Bringing engineering to K-12 classrooms – Initiatives and Results

Lisa Anderson, Kim Gilbride Women in Engineering Committee, Ryerson University Toronto, Ontario, Canada


Since 1989, the Women in Engineering Committee at Ryerson University has been developing strategies to increase the participation rate of young women in engineering at Ryerson. The Discover Engineering Summer Camp was launched in 1991, as a day camp targeting female students in grades 10 to 12. The aim of the camp was to introduce engineering concepts to young women through hands-on and creative activities. In 1999, the committee launched the Discover Engineering High School Workshop program with a goal to raise awareness about careers in engineering among all high school students. The High School Workshop program brings Discover Engineering directly to the classroom, and is offered in a co-ed classroom environment - not just to female students. This new initiative has allowed us to disseminate our information to a wider audience and to survey the high school students about their knowledge of and interest in engineering before and after participating in our programs. We also were able to study how role models within the family influenced their choices.

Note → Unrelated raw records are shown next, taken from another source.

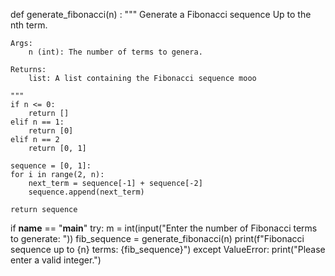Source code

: def generate_fibonacci(n) :
    """
    Generate a Fibonacci  sequence  Up to  the nth term.
    
    Args:
        n (int): The number of terms to genera.
       
    Returns:
        list: A list containing the Fibonacci sequence mooo

    """
    if n <= 0:
        return []
    elif n == 1:
        return [0]
    elif n == 2
        return [0, 1]
    
    sequence = [0, 1]:
    for i in range(2, n):
        next_term = sequence[-1] + sequence[-2]
        sequence.append(next_term)
    
    return sequence 

if __name__ == "__main__"
    try:
        m = int(input("Enter the number of Fibonacci terms to generate: "))
        fib_sequence = generate_fibonacci(n)
        print(f"Fibonacci sequence up to {n} terms: {fib_sequence}")
    except ValueError:
        print("Please enter a valid integer.")
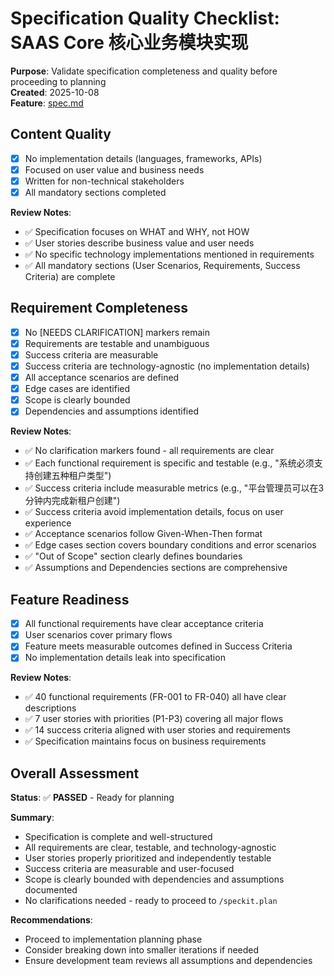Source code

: # Specification Quality Checklist: SAAS Core 核心业务模块实现

**Purpose**: Validate specification completeness and quality before proceeding to planning  
**Created**: 2025-10-08  
**Feature**: [spec.md](../spec.md)

## Content Quality

- [x] No implementation details (languages, frameworks, APIs)
- [x] Focused on user value and business needs
- [x] Written for non-technical stakeholders
- [x] All mandatory sections completed

**Review Notes**:

- ✅ Specification focuses on WHAT and WHY, not HOW
- ✅ User stories describe business value and user needs
- ✅ No specific technology implementations mentioned in requirements
- ✅ All mandatory sections (User Scenarios, Requirements, Success Criteria) are complete

## Requirement Completeness

- [x] No [NEEDS CLARIFICATION] markers remain
- [x] Requirements are testable and unambiguous
- [x] Success criteria are measurable
- [x] Success criteria are technology-agnostic (no implementation details)
- [x] All acceptance scenarios are defined
- [x] Edge cases are identified
- [x] Scope is clearly bounded
- [x] Dependencies and assumptions identified

**Review Notes**:

- ✅ No clarification markers found - all requirements are clear
- ✅ Each functional requirement is specific and testable (e.g., "系统必须支持创建五种租户类型")
- ✅ Success criteria include measurable metrics (e.g., "平台管理员可以在3分钟内完成新租户创建")
- ✅ Success criteria avoid implementation details, focus on user experience
- ✅ Acceptance scenarios follow Given-When-Then format
- ✅ Edge cases section covers boundary conditions and error scenarios
- ✅ "Out of Scope" section clearly defines boundaries
- ✅ Assumptions and Dependencies sections are comprehensive

## Feature Readiness

- [x] All functional requirements have clear acceptance criteria
- [x] User scenarios cover primary flows
- [x] Feature meets measurable outcomes defined in Success Criteria
- [x] No implementation details leak into specification

**Review Notes**:

- ✅ 40 functional requirements (FR-001 to FR-040) all have clear descriptions
- ✅ 7 user stories with priorities (P1-P3) covering all major flows
- ✅ 14 success criteria aligned with user stories and requirements
- ✅ Specification maintains focus on business requirements

## Overall Assessment

**Status**: ✅ **PASSED** - Ready for planning

**Summary**:

- Specification is complete and well-structured
- All requirements are clear, testable, and technology-agnostic
- User stories properly prioritized and independently testable
- Success criteria are measurable and user-focused
- Scope is clearly bounded with dependencies and assumptions documented
- No clarifications needed - ready to proceed to `/speckit.plan`

**Recommendations**:

- Proceed to implementation planning phase
- Consider breaking down into smaller iterations if needed
- Ensure development team reviews all assumptions and dependencies
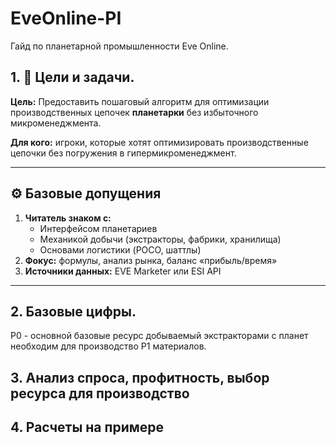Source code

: # EveOnline-PI
Гайд по планетарной промышленности Eve Online.

## 1. 🎯 Цели и задачи.
**Цель:** Предоставить пошаговый алгоритм для оптимизации производственных цепочек **планетарки** без избыточного микроменеджмента.

**Для кого:** игроки, которые хотят оптимизировать производственные цепочки без погружения в гипермикроменеджмент.

---

## ⚙️ Базовые допущения
1. **Читатель знаком с:**  
   - Интерфейсом планетариев  
   - Механикой добычи (экстракторы, фабрики, хранилища)  
   - Основами логистики (POCO, шаттлы)  
2. **Фокус:** формулы, анализ рынка, баланс «прибыль/время»  
3. **Источники данных:** EVE Marketer или ESI API  

---



## 2. Базовые цифры.



P0 - основной базовые ресурс добываемый экстракторами с планет необходим для производство P1 материалов.


## 3. Анализ спроса, профитность, выбор ресурса для производство

## 4. Расчеты на примере


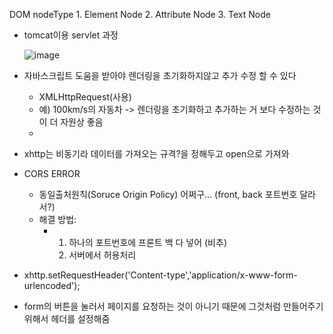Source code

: DOM nodeType
    1. Element Node 
    2. Attribute Node 
    3. Text Node

- tomcat이용 servlet 과정

    ![image](https://github.com/tnduf6864/TIL/assets/66365553/9b2aede3-764a-403e-aa09-407817192717)

- 자바스크립트 도움을 받아야 렌더링을 초기화하지않고 추가 수정 할 수 있다
    - XMLHttpRequest(사용)
    - 예) 100km/s의 자동차 -> 렌더링을 초기화하고 추가하는 거 보다 수정하는 것이 더 자원상 좋음
    - 

- xhttp는 비동기라 데이터를 가져오는 규격?을 정해두고 open으로 가져와

- CORS ERROR
    - 동일출처원칙(Soruce Origin Policy)  어쩌구... (front, back 포트번호 달라서?) 
    - 해결 방법:
        - 1. 하나의 포트번호에 프론트 백 다 넣어 (비추)
          2. 서버에서 허용처리

- xhttp.setRequestHeader('Content-type','application/x-www-form-urlencoded');
- form의 버튼을 눌러서 페이지를 요청하는 것이 아니기 때문에 그것처럼 만들어주기위해서 헤더를 설정해줌
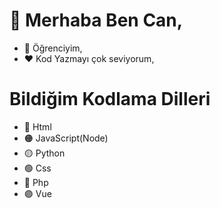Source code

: # 👋 Merhaba Ben Can,
- 🎇 Öğrenciyim,
- ❤ Kod Yazmayı çok seviyorum,
# Bildiğim Kodlama Dilleri
- 🔴 Html
- 🟠 JavaScript(Node)
- 🟡 Python
- 🟢 Css
- 🔵 Php
- 🟣 Vue

<!---
IchBinMcd/IchBinMcd is a ✨ special ✨ repository because its `README.md` (this file) appears on your GitHub profile.
You can click the Preview link to take a look at your changes.
--->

Our study found that the existing level of knowledge about engineering was low; over half of the students were ‘not sure’ what an engineer does and less than one-third could correctly describe engineering prior to the Discover Engineering Workshop program. Furthermore, less than one- third of the students were interested in becoming engineers, and although almost half of the male students were interested, less than one-quarter of the female students would consider pursuing engineering as a career. An equal percent of males and females cited family/parents as influencing their decision about career choice, yet the female students were more likely to be interested in engineering when there was an engineer already in their family - especially if the engineer was female.

This paper describes the initiatives undertaken by Ryerson’s Women in Engineering Committee and reports on the effect of the outreach program on students’ knowledge about engineering and interest in pursuing engineering as a career.


While women account for over 50% of the population and 55% of students enrolled in Canadian universities, only 20% of students enrolled in Canadian engineering programs are women1,2.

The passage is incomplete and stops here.